Lembranças inundaram minha mente. Elvira criticando meu jeito de segurar o bebê. Pedro chegando tarde em casa, cheirando a um perfume que não era o meu. Clara ligando para ele em horários estranhos, com a desculpa de pedir conselhos sobre o bebê.

"Seu filho me negligenciou. Ele me traiu. E você foi cúmplice em tudo isso com sua pressão e suas expectativas impossíveis. Vocês dois criaram o ambiente perfeito para aquela mulher fazer o que fez."

"Isso é um absurdo! Clara adorava o menino."

"Ela adorava a ideia de tomar o meu lugar. Ela o maltratou por inveja, por ciúmes de uma vida que ela achava que eu tinha. E Pedro foi cego demais, egoísta demais para ver."

Eu me levantei, sentindo uma nova força fluir em minhas veias. A força da verdade.

"Então, não. Eu não vou parar com o divórcio. Eu vou até o fim. Eu quero a minha liberdade. Eu quero sair desta família tóxica que me tirou tudo."

Dona Elvira me olhou, seus olhos duros como pedras. Ela percebeu que suas táticas de intimidação não estavam funcionando.

"Você vai se arrepender disso, Ana. Pedro é um homem poderoso. Você não terá nada. Você sairá desta história sem um centavo e sem dignidade."

"Eu já perdi tudo o que importava" , respondi, minha voz fria como o ártico. "Dinheiro não significa nada para mim agora. E minha dignidade? Eu a estou recuperando agora mesmo, ao dizer não a vocês."

Ela ficou em silêncio por um momento, me estudando.

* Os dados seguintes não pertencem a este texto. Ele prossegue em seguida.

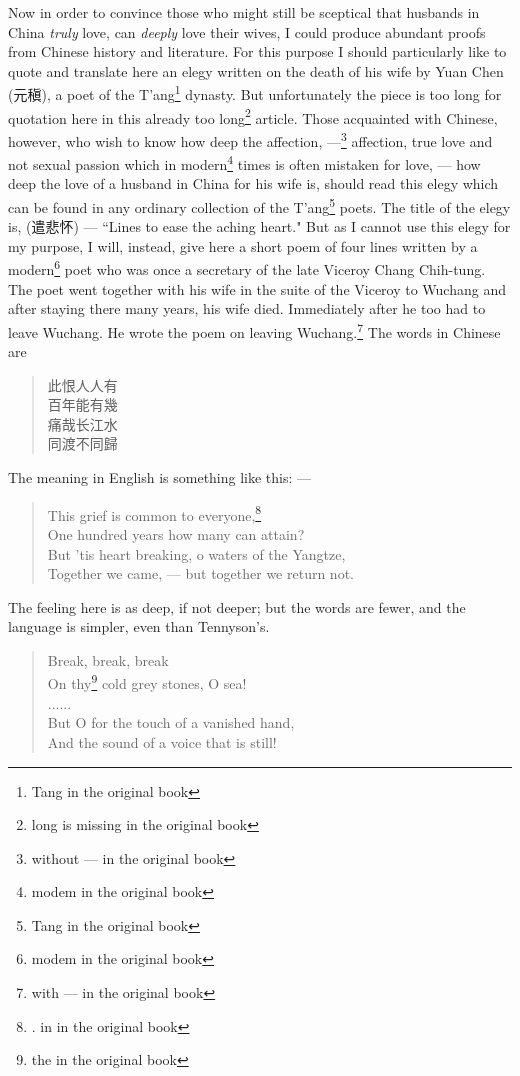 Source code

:Now in order to convince those who might still be sceptical that husbands in China \emph{truly} love, can \emph{deeply} love their wives, I could produce abundant proofs from Chinese history and literature.
For this purpose I should particularly like to quote and translate here an elegy written on the death of his wife by Yuan Chen (元稹), a poet of the T'ang\footnote{Tang in the original book} dynasty.
But unfortunately the piece is too long for quotation here in this already too long\footnote{long is missing in the original book} article.
Those acquainted with Chinese, however, who wish to know how deep the affection, ---\footnote{without --- in the original book} affection, true love and not sexual passion which in modern\footnote{modem in the original book} times is often mistaken for love, --- how deep the love of a husband in China for his wife is, should read this elegy which can be found in any ordinary collection of the T'ang\footnote{Tang in the original book} poets.
The title of the elegy is, (遣悲怀) --- ``Lines to ease the aching heart." 
But as I cannot use this elegy for my purpose, I will, instead, give here a short poem of four lines written by a modern\footnote{modem in the original book} poet who was once a secretary of the late Viceroy Chang Chih-tung. 
The poet went together with his wife in the suite of the Viceroy to Wuchang and after staying there  many years, his wife died.
Immediately after he too had to leave Wuchang.
He wrote the poem on leaving Wuchang.\footnote{with --- in the original book} 
The words in Chinese are
\begin{quote}\footnotesize
   此恨人人有\\
   百年能有幾\\
   痛哉长江水\\
   同渡不同歸
\end{quote}
The meaning in English is something like this: --- 
\begin{quote}\footnotesize
    This grief is common to everyone,\footnote{. in in the original book}\\
    One hundred years how many can attain?\\
    But 'tis heart breaking, o waters of the Yangtze,\\
    Together we came, --- but together we return not.\\
\end{quote}
The feeling here is as deep, if not deeper; but the words are fewer, and the language is simpler, even than Tennyson's.
\begin{quote}\footnotesize
    Break, break, break\\
    On thy\footnote{the in the original book} cold grey stones, O sea!\\
               ......              \\
    But O for the touch of a vanished hand,\\
    And the sound of a voice that is still!
\end{quote}

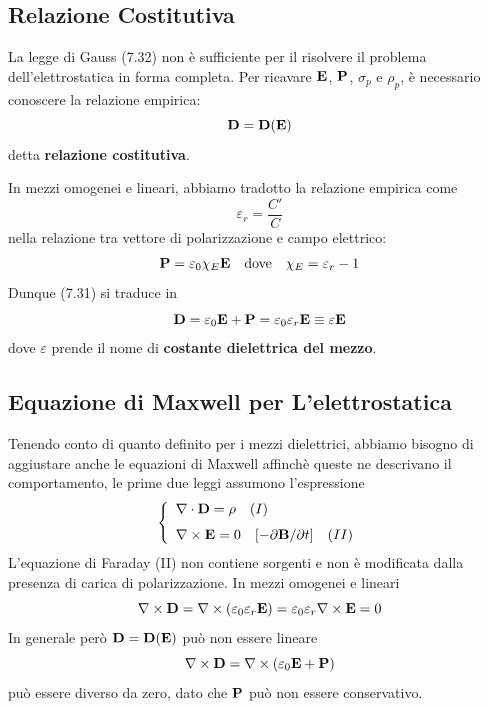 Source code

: \subsection{Relazione Costitutiva}

La legge di Gauss (7.32) non \`e sufficiente per il risolvere il problema dell'elettrostatica in forma completa. Per ricavare $\bold{E}$, $\bold{P}$, $\sigma_p$ e $\rho_p$, \`e necessario conoscere la relazione empirica:
\begin{equation*}
	\bold{D} = \bold{D}(\bold{E})
\end{equation*}
detta \textbf{relazione costitutiva}.

In mezzi omogenei e lineari, abbiamo tradotto la relazione empirica come 
\begin{equation*}
	\varepsilon_{r} = \frac{C'}{C}
\end{equation*}
nella relazione tra vettore di polarizzazione e campo elettrico:
\begin{equation*}
	\bold{P} = \varepsilon_0 \chi_{E} \bold{E} \quad \text{dove} \quad \chi_{E} = \varepsilon_{r} -1
\end{equation*}
Dunque (7.31) si traduce in 
\begin{equation*}
	\bold{D} = \varepsilon_0 \bold{E} + \bold{P} = \varepsilon_0 \varepsilon_r \bold{E} \equiv \varepsilon \bold{E}
\end{equation*}
dove $\varepsilon$ prende il nome di \textbf{costante dielettrica del mezzo}.

\subsection{Equazione di Maxwell per L'elettrostatica}
Tenendo conto di quanto definito per i mezzi dielettrici, abbiamo bisogno di aggiustare anche le equazioni di Maxwell affinch\`e queste ne descrivano il comportamento, le prime due leggi assumono l'espressione 
\begin{equation*}
	\left \{ \begin{array}{l}
		\nabla \cdot \bold{D} = \rho \quad (I)\\ \rule{0pt}{15pt}
		\nabla \times \bold{E} = 0 \quad [- \partial \bold{B} / \partial t] \quad (II)
	\end{array} \right.
\end{equation*}
L'equazione di Faraday (II) non contiene sorgenti e non \`e modificata dalla presenza di carica di polarizzazione. In mezzi omogenei e lineari 
\begin{equation*}
	\nabla \times \bold{D} = \nabla \times (\varepsilon_0 \varepsilon_r \bold{E}) = \varepsilon_0 \varepsilon_r \nabla \times \bold{E} = 0
\end{equation*}
In generale per\`o $\bold{D} = \bold{D}(\bold{E})$ pu\`o non essere lineare 
\begin{equation*}
	\nabla \times \bold{D} = \nabla \times (\varepsilon_0 \bold{E} + \bold{P})
\end{equation*}
pu\`o essere diverso da zero, dato che $\bold{P}$ pu\`o non essere conservativo.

"Muito bem. Se é assim que você quer."

Ela se virou e caminhou em direção à porta. Antes de sair, ela parou e olhou para mim uma última vez.

"Mas não pense que vamos facilitar para você. Você escolheu a guerra, Ana. E os Oliveira nunca perdem uma guerra."

A porta se fechou, deixando um silêncio pesado para trás.

Eu não me sentia derrotada. Pela primeira vez em muito tempo, eu me sentia no controle. A guerra podia ter começado, mas desta vez, eu não era mais a vítima. Eu era uma sobrevivente. E eu ia lutar.